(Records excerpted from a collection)
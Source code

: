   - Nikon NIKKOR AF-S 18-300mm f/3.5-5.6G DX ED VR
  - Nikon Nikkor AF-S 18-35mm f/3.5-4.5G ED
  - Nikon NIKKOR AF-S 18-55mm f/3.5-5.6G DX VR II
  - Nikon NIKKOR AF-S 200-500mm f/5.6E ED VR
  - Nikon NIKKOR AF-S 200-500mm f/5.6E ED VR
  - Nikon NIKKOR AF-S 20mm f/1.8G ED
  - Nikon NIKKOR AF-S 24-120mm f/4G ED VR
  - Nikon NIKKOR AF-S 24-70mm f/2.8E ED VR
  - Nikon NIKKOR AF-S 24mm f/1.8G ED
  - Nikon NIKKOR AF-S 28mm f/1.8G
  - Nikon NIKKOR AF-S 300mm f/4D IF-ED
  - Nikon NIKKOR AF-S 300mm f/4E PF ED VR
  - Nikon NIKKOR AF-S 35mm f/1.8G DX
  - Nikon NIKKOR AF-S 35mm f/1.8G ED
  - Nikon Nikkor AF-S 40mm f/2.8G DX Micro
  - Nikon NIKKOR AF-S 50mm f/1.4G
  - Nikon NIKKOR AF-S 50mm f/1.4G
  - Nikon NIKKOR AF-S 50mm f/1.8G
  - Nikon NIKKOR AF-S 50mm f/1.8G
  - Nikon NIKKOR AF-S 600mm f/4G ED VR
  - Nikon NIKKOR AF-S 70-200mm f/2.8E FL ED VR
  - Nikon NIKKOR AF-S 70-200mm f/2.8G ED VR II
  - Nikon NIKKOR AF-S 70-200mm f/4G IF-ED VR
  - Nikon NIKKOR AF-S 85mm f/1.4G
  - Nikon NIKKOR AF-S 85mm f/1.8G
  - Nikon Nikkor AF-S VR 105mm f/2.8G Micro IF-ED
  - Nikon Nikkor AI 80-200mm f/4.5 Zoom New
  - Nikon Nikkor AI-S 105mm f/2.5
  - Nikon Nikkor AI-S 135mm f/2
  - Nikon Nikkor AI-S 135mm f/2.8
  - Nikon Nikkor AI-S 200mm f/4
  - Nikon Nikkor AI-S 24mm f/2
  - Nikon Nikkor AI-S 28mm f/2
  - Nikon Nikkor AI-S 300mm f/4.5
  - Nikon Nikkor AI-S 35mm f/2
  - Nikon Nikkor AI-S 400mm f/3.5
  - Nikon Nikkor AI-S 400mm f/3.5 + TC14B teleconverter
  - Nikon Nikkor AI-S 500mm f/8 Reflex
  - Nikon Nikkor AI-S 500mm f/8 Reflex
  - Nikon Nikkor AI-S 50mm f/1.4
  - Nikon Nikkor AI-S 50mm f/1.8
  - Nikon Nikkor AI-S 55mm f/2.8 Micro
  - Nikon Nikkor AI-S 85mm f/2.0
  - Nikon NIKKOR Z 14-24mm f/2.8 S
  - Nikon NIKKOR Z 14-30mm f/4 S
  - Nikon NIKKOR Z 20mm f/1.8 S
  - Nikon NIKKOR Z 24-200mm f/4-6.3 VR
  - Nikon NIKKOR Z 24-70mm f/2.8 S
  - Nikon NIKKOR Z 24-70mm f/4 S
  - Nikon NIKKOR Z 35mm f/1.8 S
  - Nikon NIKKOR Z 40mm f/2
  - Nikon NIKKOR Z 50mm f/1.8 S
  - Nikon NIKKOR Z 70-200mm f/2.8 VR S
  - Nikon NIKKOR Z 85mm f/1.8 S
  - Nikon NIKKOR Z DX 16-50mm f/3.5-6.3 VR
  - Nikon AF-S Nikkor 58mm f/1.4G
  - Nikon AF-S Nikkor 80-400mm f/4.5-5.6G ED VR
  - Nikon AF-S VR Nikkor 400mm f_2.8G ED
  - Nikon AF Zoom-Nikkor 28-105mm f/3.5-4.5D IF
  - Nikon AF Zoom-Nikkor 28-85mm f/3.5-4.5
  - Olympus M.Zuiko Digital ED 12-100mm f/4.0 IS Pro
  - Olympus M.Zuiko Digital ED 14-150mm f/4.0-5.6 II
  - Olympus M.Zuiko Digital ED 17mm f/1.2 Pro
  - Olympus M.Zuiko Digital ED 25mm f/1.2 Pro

Directions - The records above must be repeated exactly, in their entirety.

Output for this exercise -
Source code

:   - Nikon NIKKOR AF-S 18-300mm f/3.5-5.6G DX ED VR
  - Nikon Nikkor AF-S 18-35mm f/3.5-4.5G ED
  - Nikon NIKKOR AF-S 18-55mm f/3.5-5.6G DX VR II
  - Nikon NIKKOR AF-S 200-500mm f/5.6E ED VR
  - Nikon NIKKOR AF-S 200-500mm f/5.6E ED VR
  - Nikon NIKKOR AF-S 20mm f/1.8G ED
  - Nikon NIKKOR AF-S 24-120mm f/4G ED VR
  - Nikon NIKKOR AF-S 24-70mm f/2.8E ED VR
  - Nikon NIKKOR AF-S 24mm f/1.8G ED
  - Nikon NIKKOR AF-S 28mm f/1.8G
  - Nikon NIKKOR AF-S 300mm f/4D IF-ED
  - Nikon NIKKOR AF-S 300mm f/4E PF ED VR
  - Nikon NIKKOR AF-S 35mm f/1.8G DX
  - Nikon NIKKOR AF-S 35mm f/1.8G ED
  - Nikon Nikkor AF-S 40mm f/2.8G DX Micro
  - Nikon NIKKOR AF-S 50mm f/1.4G
  - Nikon NIKKOR AF-S 50mm f/1.4G
  - Nikon NIKKOR AF-S 50mm f/1.8G
  - Nikon NIKKOR AF-S 50mm f/1.8G
  - Nikon NIKKOR AF-S 600mm f/4G ED VR
  - Nikon NIKKOR AF-S 70-200mm f/2.8E FL ED VR
  - Nikon NIKKOR AF-S 70-200mm f/2.8G ED VR II
  - Nikon NIKKOR AF-S 70-200mm f/4G IF-ED VR
  - Nikon NIKKOR AF-S 85mm f/1.4G
  - Nikon NIKKOR AF-S 85mm f/1.8G
  - Nikon Nikkor AF-S VR 105mm f/2.8G Micro IF-ED
  - Nikon Nikkor AI 80-200mm f/4.5 Zoom New
  - Nikon Nikkor AI-S 105mm f/2.5
  - Nikon Nikkor AI-S 135mm f/2
  - Nikon Nikkor AI-S 135mm f/2.8
  - Nikon Nikkor AI-S 200mm f/4
  - Nikon Nikkor AI-S 24mm f/2
  - Nikon Nikkor AI-S 28mm f/2
  - Nikon Nikkor AI-S 300mm f/4.5
  - Nikon Nikkor AI-S 35mm f/2
  - Nikon Nikkor AI-S 400mm f/3.5
  - Nikon Nikkor AI-S 400mm f/3.5 + TC14B teleconverter
  - Nikon Nikkor AI-S 500mm f/8 Reflex
  - Nikon Nikkor AI-S 500mm f/8 Reflex
  - Nikon Nikkor AI-S 50mm f/1.4
  - Nikon Nikkor AI-S 50mm f/1.8
  - Nikon Nikkor AI-S 55mm f/2.8 Micro
  - Nikon Nikkor AI-S 85mm f/2.0
  - Nikon NIKKOR Z 14-24mm f/2.8 S
  - Nikon NIKKOR Z 14-30mm f/4 S
  - Nikon NIKKOR Z 20mm f/1.8 S
  - Nikon NIKKOR Z 24-200mm f/4-6.3 VR
  - Nikon NIKKOR Z 24-70mm f/2.8 S
  - Nikon NIKKOR Z 24-70mm f/4 S
  - Nikon NIKKOR Z 35mm f/1.8 S
  - Nikon NIKKOR Z 40mm f/2
  - Nikon NIKKOR Z 50mm f/1.8 S
  - Nikon NIKKOR Z 70-200mm f/2.8 VR S
  - Nikon NIKKOR Z 85mm f/1.8 S
  - Nikon NIKKOR Z DX 16-50mm f/3.5-6.3 VR
  - Nikon AF-S Nikkor 58mm f/1.4G
  - Nikon AF-S Nikkor 80-400mm f/4.5-5.6G ED VR
  - Nikon AF-S VR Nikkor 400mm f_2.8G ED
  - Nikon AF Zoom-Nikkor 28-105mm f/3.5-4.5D IF
  - Nikon AF Zoom-Nikkor 28-85mm f/3.5-4.5
  - Olympus M.Zuiko Digital ED 12-100mm f/4.0 IS Pro
  - Olympus M.Zuiko Digital ED 14-150mm f/4.0-5.6 II
  - Olympus M.Zuiko Digital ED 17mm f/1.2 Pro
  - Olympus M.Zuiko Digital ED 25mm f/1.2 Pro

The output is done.